INSTRUCTIONS FOR THE TASK:
Every line of the entries below that carries the string "isType" should be copied.

:: INFORMATION PROVIDED

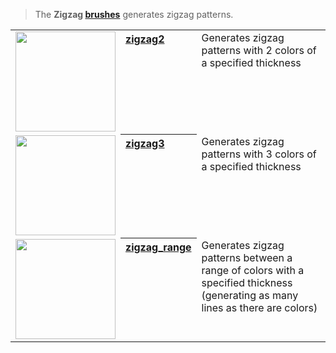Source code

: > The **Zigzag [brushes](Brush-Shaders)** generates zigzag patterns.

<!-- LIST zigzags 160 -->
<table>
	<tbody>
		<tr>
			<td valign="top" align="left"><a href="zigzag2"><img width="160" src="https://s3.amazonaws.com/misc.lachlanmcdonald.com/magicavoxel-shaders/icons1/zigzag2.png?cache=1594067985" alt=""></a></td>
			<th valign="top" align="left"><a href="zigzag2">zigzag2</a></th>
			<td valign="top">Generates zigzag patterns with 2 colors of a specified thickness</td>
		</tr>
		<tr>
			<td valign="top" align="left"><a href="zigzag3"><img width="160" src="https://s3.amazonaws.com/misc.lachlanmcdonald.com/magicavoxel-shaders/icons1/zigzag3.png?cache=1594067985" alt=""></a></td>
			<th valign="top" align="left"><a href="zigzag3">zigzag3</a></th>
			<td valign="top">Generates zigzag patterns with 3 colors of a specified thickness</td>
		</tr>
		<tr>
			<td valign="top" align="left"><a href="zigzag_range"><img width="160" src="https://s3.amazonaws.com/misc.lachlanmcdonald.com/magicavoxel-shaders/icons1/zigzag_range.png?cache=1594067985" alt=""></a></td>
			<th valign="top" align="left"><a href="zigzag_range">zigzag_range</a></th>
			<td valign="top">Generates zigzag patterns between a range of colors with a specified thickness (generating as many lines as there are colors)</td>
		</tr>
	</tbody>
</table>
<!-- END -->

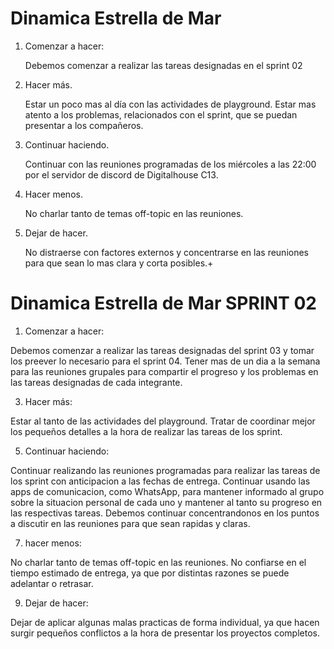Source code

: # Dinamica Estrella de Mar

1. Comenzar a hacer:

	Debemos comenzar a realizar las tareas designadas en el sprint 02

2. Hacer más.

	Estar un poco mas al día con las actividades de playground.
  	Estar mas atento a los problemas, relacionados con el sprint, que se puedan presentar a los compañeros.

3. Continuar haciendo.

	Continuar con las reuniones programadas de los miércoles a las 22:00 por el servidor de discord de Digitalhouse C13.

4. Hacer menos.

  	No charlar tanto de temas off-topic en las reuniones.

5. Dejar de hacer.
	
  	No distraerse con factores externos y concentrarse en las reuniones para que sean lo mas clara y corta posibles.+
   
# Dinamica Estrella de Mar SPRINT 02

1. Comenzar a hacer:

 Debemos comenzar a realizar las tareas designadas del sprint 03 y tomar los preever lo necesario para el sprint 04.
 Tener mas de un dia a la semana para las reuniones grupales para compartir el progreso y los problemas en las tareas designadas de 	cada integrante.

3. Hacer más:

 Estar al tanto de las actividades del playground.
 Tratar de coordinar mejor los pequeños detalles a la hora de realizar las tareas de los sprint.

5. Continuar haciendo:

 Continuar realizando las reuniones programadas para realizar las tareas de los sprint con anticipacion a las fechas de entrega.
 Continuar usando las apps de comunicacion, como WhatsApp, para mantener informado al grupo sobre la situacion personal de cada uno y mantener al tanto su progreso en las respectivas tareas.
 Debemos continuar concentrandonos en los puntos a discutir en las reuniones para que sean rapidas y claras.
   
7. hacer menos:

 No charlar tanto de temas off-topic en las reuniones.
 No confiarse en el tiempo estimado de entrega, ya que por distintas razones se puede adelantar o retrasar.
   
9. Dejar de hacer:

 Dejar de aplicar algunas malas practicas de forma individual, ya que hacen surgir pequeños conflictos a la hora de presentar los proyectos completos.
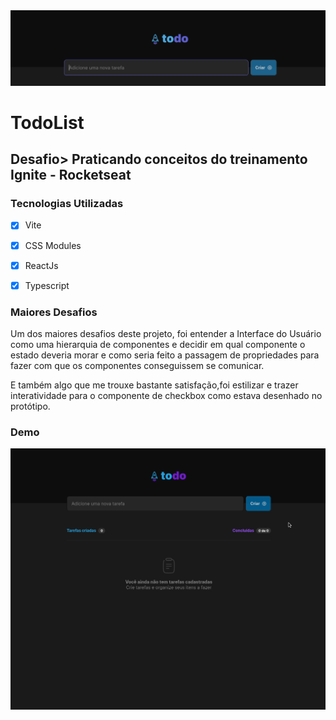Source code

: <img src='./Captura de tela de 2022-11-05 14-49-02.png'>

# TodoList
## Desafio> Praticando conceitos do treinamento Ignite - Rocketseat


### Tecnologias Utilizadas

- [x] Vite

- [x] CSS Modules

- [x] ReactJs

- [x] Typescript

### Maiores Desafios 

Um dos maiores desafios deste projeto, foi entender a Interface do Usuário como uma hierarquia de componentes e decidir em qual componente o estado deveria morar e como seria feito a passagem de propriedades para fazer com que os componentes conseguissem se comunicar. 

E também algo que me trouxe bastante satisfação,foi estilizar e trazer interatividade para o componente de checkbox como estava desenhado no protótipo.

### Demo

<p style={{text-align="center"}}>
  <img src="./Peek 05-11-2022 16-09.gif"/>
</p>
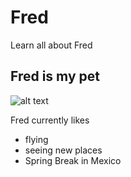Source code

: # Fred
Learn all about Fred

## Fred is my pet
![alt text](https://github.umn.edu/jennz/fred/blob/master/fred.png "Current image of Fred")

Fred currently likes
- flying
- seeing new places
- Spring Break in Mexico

::::
:: INFORMATION PROVIDED

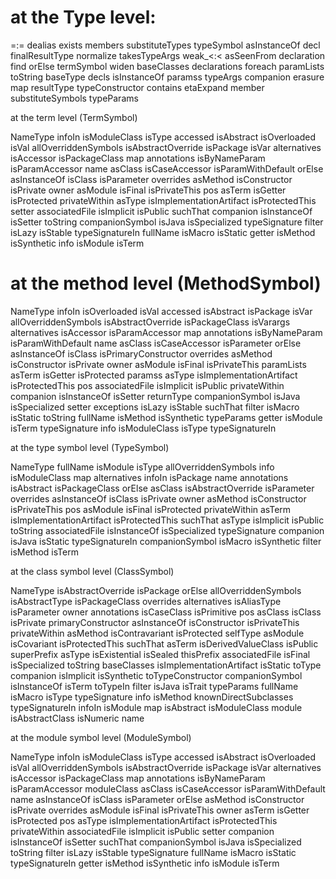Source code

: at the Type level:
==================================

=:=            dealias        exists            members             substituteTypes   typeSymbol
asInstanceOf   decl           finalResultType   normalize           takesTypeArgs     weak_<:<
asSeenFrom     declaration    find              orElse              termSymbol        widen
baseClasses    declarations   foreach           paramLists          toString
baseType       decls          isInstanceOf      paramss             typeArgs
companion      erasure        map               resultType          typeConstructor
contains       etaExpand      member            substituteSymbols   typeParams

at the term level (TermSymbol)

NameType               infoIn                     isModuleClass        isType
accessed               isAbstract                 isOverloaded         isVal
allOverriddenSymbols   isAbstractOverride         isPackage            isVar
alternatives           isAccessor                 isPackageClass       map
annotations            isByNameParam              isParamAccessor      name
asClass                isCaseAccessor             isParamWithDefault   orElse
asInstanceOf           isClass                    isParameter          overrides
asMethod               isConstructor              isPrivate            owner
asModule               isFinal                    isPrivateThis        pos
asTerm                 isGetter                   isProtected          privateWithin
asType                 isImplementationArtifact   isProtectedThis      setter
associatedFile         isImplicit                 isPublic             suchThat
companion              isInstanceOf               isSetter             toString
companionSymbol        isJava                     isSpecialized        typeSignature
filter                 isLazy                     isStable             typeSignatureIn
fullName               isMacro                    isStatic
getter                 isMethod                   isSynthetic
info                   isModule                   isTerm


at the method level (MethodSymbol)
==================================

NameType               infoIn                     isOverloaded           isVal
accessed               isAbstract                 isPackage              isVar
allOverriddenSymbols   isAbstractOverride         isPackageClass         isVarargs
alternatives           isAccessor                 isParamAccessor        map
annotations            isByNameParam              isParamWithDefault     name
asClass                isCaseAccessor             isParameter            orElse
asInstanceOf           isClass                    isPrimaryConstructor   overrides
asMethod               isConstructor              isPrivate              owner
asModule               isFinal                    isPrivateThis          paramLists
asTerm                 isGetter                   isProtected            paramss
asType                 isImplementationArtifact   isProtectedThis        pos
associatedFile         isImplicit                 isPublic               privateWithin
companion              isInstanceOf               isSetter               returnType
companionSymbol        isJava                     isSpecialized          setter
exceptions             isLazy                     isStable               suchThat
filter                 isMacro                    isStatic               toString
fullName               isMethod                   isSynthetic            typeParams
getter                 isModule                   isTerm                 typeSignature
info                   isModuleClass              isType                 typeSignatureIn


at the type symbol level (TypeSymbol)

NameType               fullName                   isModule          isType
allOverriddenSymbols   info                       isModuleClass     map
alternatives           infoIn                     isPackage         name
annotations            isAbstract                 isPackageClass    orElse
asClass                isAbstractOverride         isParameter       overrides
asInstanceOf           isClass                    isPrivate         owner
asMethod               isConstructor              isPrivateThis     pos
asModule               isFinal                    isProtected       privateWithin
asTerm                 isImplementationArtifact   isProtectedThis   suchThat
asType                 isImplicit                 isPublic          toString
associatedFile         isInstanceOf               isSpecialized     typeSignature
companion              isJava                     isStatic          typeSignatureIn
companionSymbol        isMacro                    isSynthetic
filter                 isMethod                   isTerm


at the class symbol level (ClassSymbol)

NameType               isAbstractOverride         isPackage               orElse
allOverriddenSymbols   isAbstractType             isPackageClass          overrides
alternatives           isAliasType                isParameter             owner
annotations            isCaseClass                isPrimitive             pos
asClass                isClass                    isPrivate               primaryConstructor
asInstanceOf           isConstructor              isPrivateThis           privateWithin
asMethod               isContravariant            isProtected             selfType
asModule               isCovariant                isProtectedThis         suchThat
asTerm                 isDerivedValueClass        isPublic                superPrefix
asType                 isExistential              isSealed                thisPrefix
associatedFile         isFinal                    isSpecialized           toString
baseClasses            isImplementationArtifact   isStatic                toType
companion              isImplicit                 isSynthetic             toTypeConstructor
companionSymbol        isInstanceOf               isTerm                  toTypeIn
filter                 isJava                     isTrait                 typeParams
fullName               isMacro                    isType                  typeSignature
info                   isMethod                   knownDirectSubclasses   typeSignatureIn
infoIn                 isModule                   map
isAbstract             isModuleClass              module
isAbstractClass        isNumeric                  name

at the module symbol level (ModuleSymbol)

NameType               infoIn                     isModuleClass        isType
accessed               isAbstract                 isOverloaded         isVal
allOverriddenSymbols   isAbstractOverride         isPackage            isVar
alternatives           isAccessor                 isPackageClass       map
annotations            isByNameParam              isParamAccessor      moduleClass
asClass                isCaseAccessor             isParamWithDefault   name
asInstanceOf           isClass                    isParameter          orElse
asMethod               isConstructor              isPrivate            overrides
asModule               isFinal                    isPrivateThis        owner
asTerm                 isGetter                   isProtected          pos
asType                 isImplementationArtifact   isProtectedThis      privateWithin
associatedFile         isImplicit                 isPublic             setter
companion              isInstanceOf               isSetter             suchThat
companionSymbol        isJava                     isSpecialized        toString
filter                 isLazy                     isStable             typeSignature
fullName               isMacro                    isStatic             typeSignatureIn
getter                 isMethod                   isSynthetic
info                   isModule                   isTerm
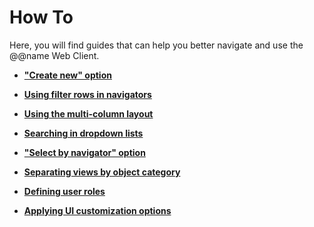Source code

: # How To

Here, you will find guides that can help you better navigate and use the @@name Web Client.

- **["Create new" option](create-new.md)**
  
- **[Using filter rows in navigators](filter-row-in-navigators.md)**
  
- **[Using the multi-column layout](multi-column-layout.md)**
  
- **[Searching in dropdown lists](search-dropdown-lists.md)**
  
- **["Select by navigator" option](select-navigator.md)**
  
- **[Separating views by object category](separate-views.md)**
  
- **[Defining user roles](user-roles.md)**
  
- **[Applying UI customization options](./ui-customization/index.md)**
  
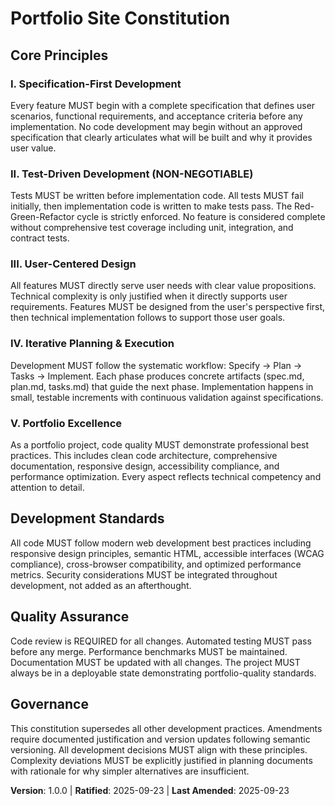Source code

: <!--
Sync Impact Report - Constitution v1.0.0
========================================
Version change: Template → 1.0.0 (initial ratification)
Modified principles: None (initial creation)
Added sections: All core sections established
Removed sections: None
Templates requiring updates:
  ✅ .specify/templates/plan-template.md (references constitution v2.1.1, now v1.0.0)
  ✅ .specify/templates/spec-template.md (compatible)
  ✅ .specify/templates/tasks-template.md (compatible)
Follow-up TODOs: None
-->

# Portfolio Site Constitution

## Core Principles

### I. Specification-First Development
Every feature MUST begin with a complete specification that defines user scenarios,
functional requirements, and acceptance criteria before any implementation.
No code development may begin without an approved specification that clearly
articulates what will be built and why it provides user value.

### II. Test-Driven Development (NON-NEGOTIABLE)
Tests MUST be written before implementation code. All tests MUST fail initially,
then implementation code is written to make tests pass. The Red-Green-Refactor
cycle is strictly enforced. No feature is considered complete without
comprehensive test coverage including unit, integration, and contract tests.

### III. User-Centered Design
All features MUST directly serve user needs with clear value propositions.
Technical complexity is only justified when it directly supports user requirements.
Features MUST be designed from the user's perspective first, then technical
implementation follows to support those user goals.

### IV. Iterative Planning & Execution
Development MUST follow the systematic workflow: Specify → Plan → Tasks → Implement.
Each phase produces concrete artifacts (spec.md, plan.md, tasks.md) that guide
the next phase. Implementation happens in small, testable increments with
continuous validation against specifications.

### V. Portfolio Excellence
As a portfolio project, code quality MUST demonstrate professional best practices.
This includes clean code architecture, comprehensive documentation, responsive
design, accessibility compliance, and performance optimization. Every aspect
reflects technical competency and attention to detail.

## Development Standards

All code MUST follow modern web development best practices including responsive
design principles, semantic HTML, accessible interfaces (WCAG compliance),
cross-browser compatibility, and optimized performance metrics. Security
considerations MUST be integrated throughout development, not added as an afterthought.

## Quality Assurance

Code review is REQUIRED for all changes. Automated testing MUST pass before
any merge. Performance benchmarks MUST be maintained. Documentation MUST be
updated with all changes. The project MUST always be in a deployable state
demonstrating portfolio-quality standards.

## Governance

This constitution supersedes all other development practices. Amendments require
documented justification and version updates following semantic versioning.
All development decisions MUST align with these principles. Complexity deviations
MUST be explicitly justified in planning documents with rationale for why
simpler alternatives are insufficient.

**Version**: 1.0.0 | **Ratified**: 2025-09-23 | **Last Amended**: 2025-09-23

::::

RESPONSE BELOW:
NameType               infoIn                     isModuleClass        isType
info                   isModuleClass              isType                 typeSignatureIn
NameType               fullName                   isModule          isType
fullName               isMacro                    isType                  typeSignature
NameType               infoIn                     isModuleClass        isType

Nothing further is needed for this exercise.